アルコールは善玉コレステロールを増やして、血管内のプラークという脂肪の塊を減らし、
また血小板凝集を抑制する事で血液を詰まりにくくしてくれるのだと考えられています。
また、インスリンの分泌が増えてインスリン感受性が上がれば糖尿病のリスクが減ります。
ちなみこの「少量飲酒をしていた方が病気の発症率が下がる」という現象はJカーブと呼ばれています。
いつも雑な図で申し訳ありませんが、図に表すとこのような感じです。
アルコール量が0(非飲酒者)よりも、少量飲酒者の方が発症率が低い事が分かります。
ちなみにこのJカーブ説は、複数の研究で同じような結果が出ており、
一番発症リスクが少ないJの底の部分の純アルコール量はおおそよ20g前後です。
これが「適正な飲酒量というのは純アルコール量20g」という根拠になっていると思われます。
ただしJカーブには一つ、重要な注意点があります。
虚血性心疾患や死亡率などでJカーブを描くのは、先進国の中年男女のみだという事です。

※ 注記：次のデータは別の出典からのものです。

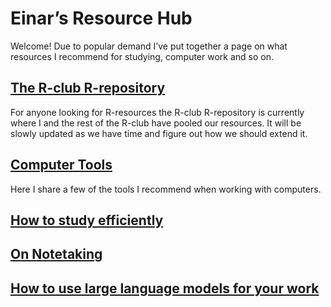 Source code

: # Einar’s Resource Hub
Welcome! Due to popular demand I’ve put together a page on what resources I recommend for studying, computer work and so on.

## [The R-club R-repository](https://github.com/Taakefyrsten/NMBU-R-club)
For anyone looking for R-resources the R-club R-repository is currently where I and the rest of the R-club have pooled our resources. It will be slowly updated as we have time and figure out how we should extend it. 
## [Computer Tools](https://github.com/Taakefyrsten/Einar-s-Resource-Blog/blob/main/Computer%20Tools.md)
Here I share a few of the tools I recommend when working with computers.

## [How to study efficiently](https://github.com/Taakefyrsten/Einar-s-Resource-Blog/blob/main/How%20to%20study%20efficiently.md)

## [On Notetaking](https://github.com/Taakefyrsten/Einar-s-Resource-Blog/blob/main/On%20Notetaking.md)

## [How to use large language models for your work](https://github.com/Taakefyrsten/Einar-s-Resource-Blog/blob/main/How%20to%20use%20large%20language%20models%20for%20your%20work.md)
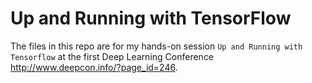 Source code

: # Up and Running with TensorFlow
The files in this repo are for my hands-on session `Up and Running with Tensorflow` at the first Deep Learning Conference http://www.deepcon.info/?page_id=246. 
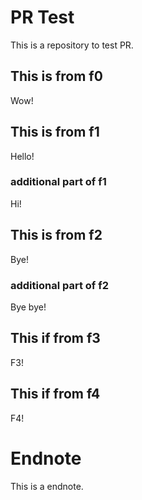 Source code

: # PR Test

This is a repository to test PR.

## This is from f0

Wow!

## This is from f1

Hello!

### additional part of f1

Hi!

## This is from f2

Bye!

### additional part of f2

Bye bye!

## This if from f3

F3!

## This if from f4

F4!

# Endnote

This is a endnote.
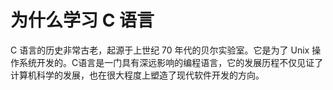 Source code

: # 为什么学习 C 语言 

C 语言的历史非常古老，起源于上世纪 70 年代的贝尔实验室。它是为了 Unix 操作系统开发的。C语言是一门具有深远影响的编程语言，它的发展历程不仅见证了计算机科学的发展，也在很大程度上塑造了现代软件开发的方向。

逆に言えば、途上国の方や先進国であっても若年者の方には当てはまるとは言えないようであり、
全ての人にとって「少量飲酒は身体に良い」わけではありません。
3.少量のアルコールでのリスクが上がる疾患
では次にJカーブを描かずに、少量でも飲酒をすると発症リスクが上がる病気には
どのようなものがあるでしょうか。
これは、上で説明した疾患以外すべてが当てはまります。
肝障害(肝炎や肝硬変)、胃腸疾患(胃炎、腸炎、胃潰瘍、胃がんなど)、
高血圧、脂質異常症、脳出血、認知症などが挙げられます。
飲酒をすればするほどリスクが上がっていくため、これらの疾患を持っている方、
あるいはこれらの疾患にかかる可能性が高い方は、飲酒は極力しない方がいいでしょう。
4.まとめ
総合的に見ると、適正なアルコール量(純アルコールで20g/回)であれば大きな害はない。
先進国の中年男女に限って言えば、適正な飲酒であれば
虚血性心疾患(狭心症や心筋梗塞)、脳梗塞、糖尿病などの発症リスクはやや下がる。
その他疾患に関しては飲酒量が多いほど発症リスクが上がる。
先進国の中年男女以外に当てはまる人は、適正な飲酒であっても、
飲酒量が多いほど疾患の発症リスクは上がるため、飲酒量はなるべく少ない事が望ましい.